REQUIRED ACTION:
Write out all of the data without omission, exactly as shown.

--- GIVEN RECORDS ---

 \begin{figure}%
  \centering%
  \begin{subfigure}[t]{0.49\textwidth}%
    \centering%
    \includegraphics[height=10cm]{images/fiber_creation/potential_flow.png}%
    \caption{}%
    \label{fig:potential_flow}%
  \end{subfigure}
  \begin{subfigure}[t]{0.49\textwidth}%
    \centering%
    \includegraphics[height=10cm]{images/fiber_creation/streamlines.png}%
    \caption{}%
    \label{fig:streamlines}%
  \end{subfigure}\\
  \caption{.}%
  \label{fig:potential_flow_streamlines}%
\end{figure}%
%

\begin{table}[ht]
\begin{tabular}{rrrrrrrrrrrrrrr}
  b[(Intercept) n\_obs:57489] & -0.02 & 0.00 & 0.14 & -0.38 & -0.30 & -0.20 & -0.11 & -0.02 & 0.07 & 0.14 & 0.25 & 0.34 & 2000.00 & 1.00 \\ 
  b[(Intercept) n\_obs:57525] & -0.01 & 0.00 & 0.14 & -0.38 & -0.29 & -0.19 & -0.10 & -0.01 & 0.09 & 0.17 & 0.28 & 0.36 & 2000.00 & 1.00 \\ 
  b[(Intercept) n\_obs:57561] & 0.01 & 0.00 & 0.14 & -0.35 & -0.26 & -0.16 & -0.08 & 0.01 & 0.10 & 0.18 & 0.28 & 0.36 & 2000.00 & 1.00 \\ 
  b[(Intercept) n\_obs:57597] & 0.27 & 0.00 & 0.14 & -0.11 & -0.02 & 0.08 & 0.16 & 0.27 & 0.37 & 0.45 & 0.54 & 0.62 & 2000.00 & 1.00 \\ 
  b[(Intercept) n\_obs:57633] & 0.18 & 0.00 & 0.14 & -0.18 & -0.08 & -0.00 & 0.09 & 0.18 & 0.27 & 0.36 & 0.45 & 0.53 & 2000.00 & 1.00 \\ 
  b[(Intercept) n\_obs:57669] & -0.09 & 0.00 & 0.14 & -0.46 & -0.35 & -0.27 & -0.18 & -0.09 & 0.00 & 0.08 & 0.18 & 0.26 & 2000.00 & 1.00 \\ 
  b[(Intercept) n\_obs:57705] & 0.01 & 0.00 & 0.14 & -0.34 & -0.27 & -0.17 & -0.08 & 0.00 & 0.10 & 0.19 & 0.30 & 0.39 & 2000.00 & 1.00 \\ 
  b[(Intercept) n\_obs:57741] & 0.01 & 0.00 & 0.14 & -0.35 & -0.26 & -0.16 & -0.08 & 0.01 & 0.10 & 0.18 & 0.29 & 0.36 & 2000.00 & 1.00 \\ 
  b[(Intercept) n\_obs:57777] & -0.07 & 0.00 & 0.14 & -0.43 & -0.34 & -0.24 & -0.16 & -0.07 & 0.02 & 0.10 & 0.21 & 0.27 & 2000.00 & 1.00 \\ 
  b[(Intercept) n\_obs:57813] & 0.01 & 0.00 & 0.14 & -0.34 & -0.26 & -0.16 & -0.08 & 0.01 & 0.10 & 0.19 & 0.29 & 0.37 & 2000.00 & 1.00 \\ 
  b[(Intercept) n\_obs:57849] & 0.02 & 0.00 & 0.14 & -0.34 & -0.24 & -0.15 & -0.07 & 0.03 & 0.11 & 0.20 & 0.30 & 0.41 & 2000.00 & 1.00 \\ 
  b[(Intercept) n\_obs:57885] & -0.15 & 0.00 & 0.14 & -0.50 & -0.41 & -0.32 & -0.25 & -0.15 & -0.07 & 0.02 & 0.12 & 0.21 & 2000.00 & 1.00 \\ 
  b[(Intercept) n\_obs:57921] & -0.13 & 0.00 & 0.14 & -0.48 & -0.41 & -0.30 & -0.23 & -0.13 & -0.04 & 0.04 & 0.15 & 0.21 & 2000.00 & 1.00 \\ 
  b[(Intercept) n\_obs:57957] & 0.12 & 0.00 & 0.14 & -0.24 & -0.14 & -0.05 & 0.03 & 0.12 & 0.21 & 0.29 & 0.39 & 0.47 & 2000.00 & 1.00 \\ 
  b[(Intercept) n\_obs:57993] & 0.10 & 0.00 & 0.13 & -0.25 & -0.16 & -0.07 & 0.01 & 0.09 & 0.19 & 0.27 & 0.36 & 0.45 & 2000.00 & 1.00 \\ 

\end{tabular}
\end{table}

---

SOLUTION FOR THIS EXERCISE:
 \begin{figure}%
  \centering%
  \begin{subfigure}[t]{0.49\textwidth}%
    \centering%
    \includegraphics[height=10cm]{images/fiber_creation/potential_flow.png}%
    \caption{}%
    \label{fig:potential_flow}%
  \end{subfigure}
  \begin{subfigure}[t]{0.49\textwidth}%
    \centering%
    \includegraphics[height=10cm]{images/fiber_creation/streamlines.png}%
    \caption{}%
    \label{fig:streamlines}%
  \end{subfigure}\\
  \caption{.}%
  \label{fig:potential_flow_streamlines}%
\end{figure}%
%

\begin{table}[ht]
\begin{tabular}{rrrrrrrrrrrrrrr}
  b[(Intercept) n\_obs:57489] & -0.02 & 0.00 & 0.14 & -0.38 & -0.30 & -0.20 & -0.11 & -0.02 & 0.07 & 0.14 & 0.25 & 0.34 & 2000.00 & 1.00 \\ 
  b[(Intercept) n\_obs:57525] & -0.01 & 0.00 & 0.14 & -0.38 & -0.29 & -0.19 & -0.10 & -0.01 & 0.09 & 0.17 & 0.28 & 0.36 & 2000.00 & 1.00 \\ 
  b[(Intercept) n\_obs:57561] & 0.01 & 0.00 & 0.14 & -0.35 & -0.26 & -0.16 & -0.08 & 0.01 & 0.10 & 0.18 & 0.28 & 0.36 & 2000.00 & 1.00 \\ 
  b[(Intercept) n\_obs:57597] & 0.27 & 0.00 & 0.14 & -0.11 & -0.02 & 0.08 & 0.16 & 0.27 & 0.37 & 0.45 & 0.54 & 0.62 & 2000.00 & 1.00 \\ 
  b[(Intercept) n\_obs:57633] & 0.18 & 0.00 & 0.14 & -0.18 & -0.08 & -0.00 & 0.09 & 0.18 & 0.27 & 0.36 & 0.45 & 0.53 & 2000.00 & 1.00 \\ 
  b[(Intercept) n\_obs:57669] & -0.09 & 0.00 & 0.14 & -0.46 & -0.35 & -0.27 & -0.18 & -0.09 & 0.00 & 0.08 & 0.18 & 0.26 & 2000.00 & 1.00 \\ 
  b[(Intercept) n\_obs:57705] & 0.01 & 0.00 & 0.14 & -0.34 & -0.27 & -0.17 & -0.08 & 0.00 & 0.10 & 0.19 & 0.30 & 0.39 & 2000.00 & 1.00 \\ 
  b[(Intercept) n\_obs:57741] & 0.01 & 0.00 & 0.14 & -0.35 & -0.26 & -0.16 & -0.08 & 0.01 & 0.10 & 0.18 & 0.29 & 0.36 & 2000.00 & 1.00 \\ 
  b[(Intercept) n\_obs:57777] & -0.07 & 0.00 & 0.14 & -0.43 & -0.34 & -0.24 & -0.16 & -0.07 & 0.02 & 0.10 & 0.21 & 0.27 & 2000.00 & 1.00 \\ 
  b[(Intercept) n\_obs:57813] & 0.01 & 0.00 & 0.14 & -0.34 & -0.26 & -0.16 & -0.08 & 0.01 & 0.10 & 0.19 & 0.29 & 0.37 & 2000.00 & 1.00 \\ 
  b[(Intercept) n\_obs:57849] & 0.02 & 0.00 & 0.14 & -0.34 & -0.24 & -0.15 & -0.07 & 0.03 & 0.11 & 0.20 & 0.30 & 0.41 & 2000.00 & 1.00 \\ 
  b[(Intercept) n\_obs:57885] & -0.15 & 0.00 & 0.14 & -0.50 & -0.41 & -0.32 & -0.25 & -0.15 & -0.07 & 0.02 & 0.12 & 0.21 & 2000.00 & 1.00 \\ 
  b[(Intercept) n\_obs:57921] & -0.13 & 0.00 & 0.14 & -0.48 & -0.41 & -0.30 & -0.23 & -0.13 & -0.04 & 0.04 & 0.15 & 0.21 & 2000.00 & 1.00 \\ 
  b[(Intercept) n\_obs:57957] & 0.12 & 0.00 & 0.14 & -0.24 & -0.14 & -0.05 & 0.03 & 0.12 & 0.21 & 0.29 & 0.39 & 0.47 & 2000.00 & 1.00 \\ 
  b[(Intercept) n\_obs:57993] & 0.10 & 0.00 & 0.13 & -0.25 & -0.16 & -0.07 & 0.01 & 0.09 & 0.19 & 0.27 & 0.36 & 0.45 & 2000.00 & 1.00 \\ 

\end{tabular}
\end{table}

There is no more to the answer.